Teacher interviews


I am very fortunate. I get to meet some of the most impressive teachers on the planet. For my own teaching and learning, I find nothing more inspiring than a good conversation with a teacher friend. Fortunately, the world is a small place, if you have an internet connection, a web cam and a cup of coffee.

 

In articles about fantastic teachers, I notice that their is often a focus on WHAT teachers do, but they rarely focus on HOW they do it. I have therefore started a series of interviews with teachers from all over the world to ask them HOW do you teach?

 

The teachers I talk to connect learning to meaningful actions, they are change makers. I want to know, how they encourage their students to be on board, what a typical first lesson looks like, how their teaching changed over the years and why.

 

Other teachers are sometimes skeptics: How could you change the world AND make sure there is "enough" learning involved? These teachers are the living proof: Meaningful learning isn't a contradiction to fantastic results. Their actions for Global Citizenship are awesome testimonials for Global Goal Education.

 

Do you want to be one of my next interview partners?
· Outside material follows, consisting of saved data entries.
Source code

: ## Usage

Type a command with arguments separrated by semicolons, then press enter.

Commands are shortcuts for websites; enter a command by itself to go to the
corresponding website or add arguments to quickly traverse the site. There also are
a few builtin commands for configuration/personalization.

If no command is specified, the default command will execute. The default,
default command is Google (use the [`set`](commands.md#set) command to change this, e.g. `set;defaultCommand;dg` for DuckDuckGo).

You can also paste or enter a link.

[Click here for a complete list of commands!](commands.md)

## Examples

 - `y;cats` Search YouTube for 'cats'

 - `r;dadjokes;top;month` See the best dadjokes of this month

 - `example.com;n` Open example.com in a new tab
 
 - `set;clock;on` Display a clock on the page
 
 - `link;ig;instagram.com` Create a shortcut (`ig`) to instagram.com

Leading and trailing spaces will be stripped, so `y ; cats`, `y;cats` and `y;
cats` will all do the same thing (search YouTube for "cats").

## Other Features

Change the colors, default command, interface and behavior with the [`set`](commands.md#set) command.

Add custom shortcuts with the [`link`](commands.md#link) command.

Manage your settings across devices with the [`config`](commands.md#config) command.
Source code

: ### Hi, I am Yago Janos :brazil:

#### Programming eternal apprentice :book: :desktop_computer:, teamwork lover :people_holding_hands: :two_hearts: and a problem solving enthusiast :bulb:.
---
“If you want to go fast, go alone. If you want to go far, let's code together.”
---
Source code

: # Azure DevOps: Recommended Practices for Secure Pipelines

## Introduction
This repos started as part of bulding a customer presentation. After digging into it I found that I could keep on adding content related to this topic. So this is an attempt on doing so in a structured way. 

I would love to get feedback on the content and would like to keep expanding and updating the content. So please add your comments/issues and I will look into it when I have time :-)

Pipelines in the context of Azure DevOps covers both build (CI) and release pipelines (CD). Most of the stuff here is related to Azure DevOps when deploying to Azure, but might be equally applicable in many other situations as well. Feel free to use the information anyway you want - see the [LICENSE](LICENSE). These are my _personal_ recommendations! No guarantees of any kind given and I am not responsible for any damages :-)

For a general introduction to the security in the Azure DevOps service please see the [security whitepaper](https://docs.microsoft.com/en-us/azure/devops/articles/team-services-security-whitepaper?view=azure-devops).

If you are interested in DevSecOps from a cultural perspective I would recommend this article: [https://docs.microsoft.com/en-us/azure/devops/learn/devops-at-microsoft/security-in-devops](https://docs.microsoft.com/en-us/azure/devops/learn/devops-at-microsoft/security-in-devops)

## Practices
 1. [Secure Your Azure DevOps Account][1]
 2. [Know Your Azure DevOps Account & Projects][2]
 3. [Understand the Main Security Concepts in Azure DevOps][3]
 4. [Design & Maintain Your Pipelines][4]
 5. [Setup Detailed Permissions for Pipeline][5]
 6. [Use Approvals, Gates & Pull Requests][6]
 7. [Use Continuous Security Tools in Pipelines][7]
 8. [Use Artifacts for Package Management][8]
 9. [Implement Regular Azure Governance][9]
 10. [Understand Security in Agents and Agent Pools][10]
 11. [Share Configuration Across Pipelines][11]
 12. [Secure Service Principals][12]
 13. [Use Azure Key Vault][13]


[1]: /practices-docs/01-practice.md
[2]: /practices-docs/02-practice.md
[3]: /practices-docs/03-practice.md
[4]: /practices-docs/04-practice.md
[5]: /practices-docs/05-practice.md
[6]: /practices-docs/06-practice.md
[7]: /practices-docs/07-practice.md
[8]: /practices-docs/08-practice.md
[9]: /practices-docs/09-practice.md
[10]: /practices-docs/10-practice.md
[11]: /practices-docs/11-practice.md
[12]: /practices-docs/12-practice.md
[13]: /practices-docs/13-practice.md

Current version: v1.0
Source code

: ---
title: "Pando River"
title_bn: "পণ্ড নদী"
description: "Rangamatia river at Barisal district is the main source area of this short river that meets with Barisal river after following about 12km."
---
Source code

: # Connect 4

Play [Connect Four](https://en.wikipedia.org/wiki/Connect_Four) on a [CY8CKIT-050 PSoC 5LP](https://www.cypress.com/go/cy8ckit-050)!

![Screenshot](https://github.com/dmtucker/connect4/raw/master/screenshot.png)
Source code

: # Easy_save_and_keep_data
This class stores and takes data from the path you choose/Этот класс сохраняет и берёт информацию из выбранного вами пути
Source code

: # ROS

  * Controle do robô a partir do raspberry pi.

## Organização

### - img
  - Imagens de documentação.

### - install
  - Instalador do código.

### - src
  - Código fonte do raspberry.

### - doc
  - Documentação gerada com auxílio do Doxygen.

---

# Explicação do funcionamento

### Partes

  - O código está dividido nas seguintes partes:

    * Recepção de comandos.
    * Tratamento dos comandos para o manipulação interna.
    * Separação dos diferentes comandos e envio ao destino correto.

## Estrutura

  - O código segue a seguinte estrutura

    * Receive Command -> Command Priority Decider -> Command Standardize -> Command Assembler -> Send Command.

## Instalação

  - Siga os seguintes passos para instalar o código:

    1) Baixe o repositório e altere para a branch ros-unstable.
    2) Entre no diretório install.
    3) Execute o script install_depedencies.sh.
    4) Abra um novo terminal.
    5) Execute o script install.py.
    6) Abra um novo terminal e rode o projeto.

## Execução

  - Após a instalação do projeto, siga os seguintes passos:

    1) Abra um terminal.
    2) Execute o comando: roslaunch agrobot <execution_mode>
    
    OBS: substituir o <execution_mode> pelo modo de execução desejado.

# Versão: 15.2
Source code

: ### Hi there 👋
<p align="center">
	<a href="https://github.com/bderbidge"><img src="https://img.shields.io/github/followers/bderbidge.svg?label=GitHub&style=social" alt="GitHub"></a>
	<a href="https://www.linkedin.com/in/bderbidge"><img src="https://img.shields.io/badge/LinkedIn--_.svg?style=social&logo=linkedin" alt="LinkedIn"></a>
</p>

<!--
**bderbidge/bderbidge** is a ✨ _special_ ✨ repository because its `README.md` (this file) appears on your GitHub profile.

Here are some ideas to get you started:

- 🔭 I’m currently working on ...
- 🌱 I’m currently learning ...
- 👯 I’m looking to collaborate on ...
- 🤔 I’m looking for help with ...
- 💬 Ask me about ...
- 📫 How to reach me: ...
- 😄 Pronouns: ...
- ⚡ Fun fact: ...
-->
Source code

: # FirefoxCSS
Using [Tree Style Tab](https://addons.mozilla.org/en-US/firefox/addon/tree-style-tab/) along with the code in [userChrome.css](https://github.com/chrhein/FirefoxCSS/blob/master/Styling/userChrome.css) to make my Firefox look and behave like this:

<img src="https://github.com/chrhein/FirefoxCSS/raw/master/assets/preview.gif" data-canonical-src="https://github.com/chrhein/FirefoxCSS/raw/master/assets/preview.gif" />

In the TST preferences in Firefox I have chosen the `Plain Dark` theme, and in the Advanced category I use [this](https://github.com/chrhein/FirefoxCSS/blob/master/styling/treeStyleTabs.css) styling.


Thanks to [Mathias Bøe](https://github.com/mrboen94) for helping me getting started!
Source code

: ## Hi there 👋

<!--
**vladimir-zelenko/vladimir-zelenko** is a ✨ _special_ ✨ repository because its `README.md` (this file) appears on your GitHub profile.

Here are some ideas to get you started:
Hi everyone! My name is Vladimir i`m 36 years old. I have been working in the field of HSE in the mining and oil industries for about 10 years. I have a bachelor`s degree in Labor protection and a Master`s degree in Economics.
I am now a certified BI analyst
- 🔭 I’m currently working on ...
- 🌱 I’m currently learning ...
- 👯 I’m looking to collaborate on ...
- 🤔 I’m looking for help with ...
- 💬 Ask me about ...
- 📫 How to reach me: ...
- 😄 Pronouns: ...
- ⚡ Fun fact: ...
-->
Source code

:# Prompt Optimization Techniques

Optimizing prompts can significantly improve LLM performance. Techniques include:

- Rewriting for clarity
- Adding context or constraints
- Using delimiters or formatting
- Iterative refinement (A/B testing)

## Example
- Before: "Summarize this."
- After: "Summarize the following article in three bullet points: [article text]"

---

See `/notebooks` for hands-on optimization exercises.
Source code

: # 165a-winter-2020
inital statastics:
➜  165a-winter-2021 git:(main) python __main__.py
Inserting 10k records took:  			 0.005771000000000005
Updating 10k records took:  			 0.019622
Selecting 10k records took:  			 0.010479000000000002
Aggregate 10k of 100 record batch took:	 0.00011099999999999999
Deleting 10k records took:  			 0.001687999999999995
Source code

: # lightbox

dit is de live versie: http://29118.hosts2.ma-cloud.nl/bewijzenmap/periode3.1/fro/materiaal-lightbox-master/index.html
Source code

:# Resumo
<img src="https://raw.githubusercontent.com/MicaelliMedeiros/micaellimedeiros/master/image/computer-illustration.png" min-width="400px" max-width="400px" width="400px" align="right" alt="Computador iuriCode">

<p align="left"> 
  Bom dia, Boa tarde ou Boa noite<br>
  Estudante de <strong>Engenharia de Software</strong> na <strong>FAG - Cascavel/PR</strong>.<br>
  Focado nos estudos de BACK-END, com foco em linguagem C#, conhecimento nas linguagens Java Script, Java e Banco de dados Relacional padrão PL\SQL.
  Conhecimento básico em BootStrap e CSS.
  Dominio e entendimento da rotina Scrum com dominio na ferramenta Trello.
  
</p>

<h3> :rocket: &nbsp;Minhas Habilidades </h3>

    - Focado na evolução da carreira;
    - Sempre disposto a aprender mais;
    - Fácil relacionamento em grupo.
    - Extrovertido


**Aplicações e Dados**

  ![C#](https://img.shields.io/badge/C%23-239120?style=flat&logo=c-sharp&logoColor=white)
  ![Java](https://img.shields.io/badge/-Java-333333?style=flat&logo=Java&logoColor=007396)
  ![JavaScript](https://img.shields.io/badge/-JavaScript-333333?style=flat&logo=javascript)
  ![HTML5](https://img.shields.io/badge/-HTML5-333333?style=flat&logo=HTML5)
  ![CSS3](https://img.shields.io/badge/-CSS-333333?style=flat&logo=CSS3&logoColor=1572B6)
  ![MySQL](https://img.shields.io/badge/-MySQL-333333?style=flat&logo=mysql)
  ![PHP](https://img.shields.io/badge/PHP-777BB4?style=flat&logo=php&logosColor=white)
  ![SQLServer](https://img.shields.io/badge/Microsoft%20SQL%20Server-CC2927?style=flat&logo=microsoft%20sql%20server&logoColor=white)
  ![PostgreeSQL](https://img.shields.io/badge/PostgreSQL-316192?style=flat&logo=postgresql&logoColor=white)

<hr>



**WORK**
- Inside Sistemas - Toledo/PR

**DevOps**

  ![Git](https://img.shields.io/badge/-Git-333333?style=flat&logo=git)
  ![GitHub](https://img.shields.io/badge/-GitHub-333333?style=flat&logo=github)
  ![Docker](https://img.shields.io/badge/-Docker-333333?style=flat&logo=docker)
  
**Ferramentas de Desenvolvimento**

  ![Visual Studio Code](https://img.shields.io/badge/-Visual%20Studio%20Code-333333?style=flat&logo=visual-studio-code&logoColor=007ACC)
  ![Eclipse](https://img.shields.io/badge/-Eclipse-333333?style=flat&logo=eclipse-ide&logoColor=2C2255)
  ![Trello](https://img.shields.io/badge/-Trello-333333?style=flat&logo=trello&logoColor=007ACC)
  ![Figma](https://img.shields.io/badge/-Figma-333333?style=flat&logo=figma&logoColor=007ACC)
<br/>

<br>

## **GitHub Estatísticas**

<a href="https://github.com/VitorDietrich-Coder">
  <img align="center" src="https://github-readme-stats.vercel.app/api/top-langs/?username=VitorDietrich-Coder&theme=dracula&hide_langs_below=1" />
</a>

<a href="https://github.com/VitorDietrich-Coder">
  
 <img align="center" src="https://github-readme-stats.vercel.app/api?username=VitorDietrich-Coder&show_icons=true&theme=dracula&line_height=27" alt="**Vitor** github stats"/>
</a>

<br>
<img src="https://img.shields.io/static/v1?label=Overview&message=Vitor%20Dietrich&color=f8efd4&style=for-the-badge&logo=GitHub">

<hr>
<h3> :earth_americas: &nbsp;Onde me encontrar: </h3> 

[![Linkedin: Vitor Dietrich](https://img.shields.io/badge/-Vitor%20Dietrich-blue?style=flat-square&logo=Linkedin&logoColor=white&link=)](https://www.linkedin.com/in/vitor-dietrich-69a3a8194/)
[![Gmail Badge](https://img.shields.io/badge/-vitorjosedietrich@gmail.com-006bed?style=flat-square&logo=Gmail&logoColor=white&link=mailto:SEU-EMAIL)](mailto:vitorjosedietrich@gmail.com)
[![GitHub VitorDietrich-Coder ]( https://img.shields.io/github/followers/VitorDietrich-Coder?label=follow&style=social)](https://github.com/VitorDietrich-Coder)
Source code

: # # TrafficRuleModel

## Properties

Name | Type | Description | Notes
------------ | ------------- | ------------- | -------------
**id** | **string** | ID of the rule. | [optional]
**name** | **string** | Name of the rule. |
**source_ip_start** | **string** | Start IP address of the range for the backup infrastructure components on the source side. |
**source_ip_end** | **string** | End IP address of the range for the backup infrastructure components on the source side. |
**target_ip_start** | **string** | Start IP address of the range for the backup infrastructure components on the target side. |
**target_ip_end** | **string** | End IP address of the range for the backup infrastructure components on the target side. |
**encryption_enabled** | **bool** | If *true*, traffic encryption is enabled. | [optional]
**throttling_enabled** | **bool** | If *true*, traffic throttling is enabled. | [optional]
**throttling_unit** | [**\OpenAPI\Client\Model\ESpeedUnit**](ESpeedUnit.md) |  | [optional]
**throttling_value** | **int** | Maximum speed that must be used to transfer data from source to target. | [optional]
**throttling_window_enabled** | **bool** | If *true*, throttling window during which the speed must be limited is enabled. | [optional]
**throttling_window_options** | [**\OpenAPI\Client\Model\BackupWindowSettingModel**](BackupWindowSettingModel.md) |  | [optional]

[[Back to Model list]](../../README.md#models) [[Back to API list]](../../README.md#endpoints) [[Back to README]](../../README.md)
Destroying Poverty in Sierra Leone


Miriam Mason-Sesay is a Top 50 Finalist of the Global Teacher Prize and a Member of the Most Excellent Order of the British Empire. She was a teacher in the UK for eight years before she visited Sierra Leone. First, she funded education for children, but then realized: They need good education and we'll have to start schools that can provide the best possible education.


She started with 20 children and now is the head of nine primary and secondary EducAid schools with 3,200 students and 190 teachers who are mostly her former students. She leaves no doubt that "Education will destroy poverty!" Her results show that a strive for excellence and "We instead of me" can change communities for the better.

Problem-Solvers in Morocco


Souad Belcaid is a teacher of all subjects at the American School in Tangier, Morocco. She is a finalist of the inaugural Global Teacher Prize and has worked as a teacher in Massachusetts, Kansas City, Egypt and Morocco. In 2007, she received a Teacher of the Year Award after having taught in the Milton Public Schools’ French immersion programme for 12 years.


In Mareike Hachemer's interview with her, Souad talks about projects - like a project to help work against overfishing in Morocco - that helped students think as problem-solvers and change makers, and made them overcome prejudice towards people with special needs. Souad involves parents in her lessons in beautiful ways. In the video, her students show us some of their learning results, like an oven that was built in the classroom.

Young Scientists in the USA


From teacher to teacher: How do you teach? Mareike Hachemer asks Global Teacher Prize Finalist and Pennsylvania Teacher of the Year 2017 Mike Soskil about his teaching methods: How to do distance-learning with 70 different countries and the International Space Station? How to introduce 10-year-olds to scientific methods? How to share insights about teaching and learning with other professionals? Watch this - because "every problem that the world faces has a solution locked inside the passions of our students".

Unfortunately, there is a little delay in Mareike's audio, so sometimes it sounds like she is interrupting Mike. It should be easy enough to understand everything though.